= Beginning of Section =

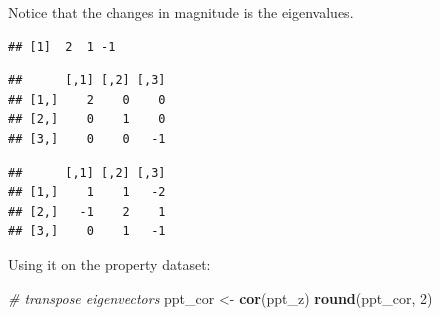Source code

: \documentclass[]{article}
\newenvironment{Shaded}{\begin{snugshade}}{\end{snugshade}}
\newcommand{\CommentTok}[1]{\textcolor[rgb]{0.56,0.35,0.01}{\textit{#1}}}
\newcommand{\DecValTok}[1]{\textcolor[rgb]{0.00,0.00,0.81}{#1}}
\newcommand{\KeywordTok}[1]{\textcolor[rgb]{0.13,0.29,0.53}{\textbf{#1}}}
\newcommand{\NormalTok}[1]{#1}
\newcommand{\OperatorTok}[1]{\textcolor[rgb]{0.81,0.36,0.00}{\textbf{#1}}}
\newcommand{\StringTok}[1]{\textcolor[rgb]{0.31,0.60,0.02}{#1}}
\begin{document}
Notice that the changes in magnitude is the eigenvalues.

\begin{Shaded}
\end{Shaded}

\begin{verbatim}
## [1]  2  1 -1
\end{verbatim}

\begin{Shaded}
\end{Shaded}

\begin{verbatim}
##      [,1] [,2] [,3]
## [1,]    2    0    0
## [2,]    0    1    0
## [3,]    0    0   -1
\end{verbatim}

\begin{Shaded}
\end{Shaded}

\begin{verbatim}
##      [,1] [,2] [,3]
## [1,]    1    1   -2
## [2,]   -1    2    1
## [3,]    0    1   -1
\end{verbatim}

Using it on the property dataset:

\begin{Shaded}
\begin{Highlighting}[]
\CommentTok{# transpose eigenvectors}
\NormalTok{ppt_cor <-}\StringTok{ }\KeywordTok{cor}\NormalTok{(ppt_z)}
\KeywordTok{round}\NormalTok{(ppt_cor, }\DecValTok{2}\NormalTok{)}
\end{Highlighting}
\end{Shaded}
\end{document}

= End of Section =

◆ **Work to complete**
The data above should be returned in full, exactly as written, apart from its images.

◆ **Completed exercise**
Source code

: \documentclass[]{article}
\newenvironment{Shaded}{\begin{snugshade}}{\end{snugshade}}
\newcommand{\CommentTok}[1]{\textcolor[rgb]{0.56,0.35,0.01}{\textit{#1}}}
\newcommand{\DecValTok}[1]{\textcolor[rgb]{0.00,0.00,0.81}{#1}}
\newcommand{\KeywordTok}[1]{\textcolor[rgb]{0.13,0.29,0.53}{\textbf{#1}}}
\newcommand{\NormalTok}[1]{#1}
\newcommand{\OperatorTok}[1]{\textcolor[rgb]{0.81,0.36,0.00}{\textbf{#1}}}
\newcommand{\StringTok}[1]{\textcolor[rgb]{0.31,0.60,0.02}{#1}}
\begin{document}
Notice that the changes in magnitude is the eigenvalues.

\begin{Shaded}
\end{Shaded}

\begin{verbatim}
## [1]  2  1 -1
\end{verbatim}

\begin{Shaded}
\end{Shaded}

\begin{verbatim}
##      [,1] [,2] [,3]
## [1,]    2    0    0
## [2,]    0    1    0
## [3,]    0    0   -1
\end{verbatim}

\begin{Shaded}
\end{Shaded}

\begin{verbatim}
##      [,1] [,2] [,3]
## [1,]    1    1   -2
## [2,]   -1    2    1
## [3,]    0    1   -1
\end{verbatim}

Using it on the property dataset:

\begin{Shaded}
\begin{Highlighting}[]
\CommentTok{# transpose eigenvectors}
\NormalTok{ppt_cor <-}\StringTok{ }\KeywordTok{cor}\NormalTok{(ppt_z)}
\KeywordTok{round}\NormalTok{(ppt_cor, }\DecValTok{2}\NormalTok{)}
\end{Highlighting}
\end{Shaded}
\end{document}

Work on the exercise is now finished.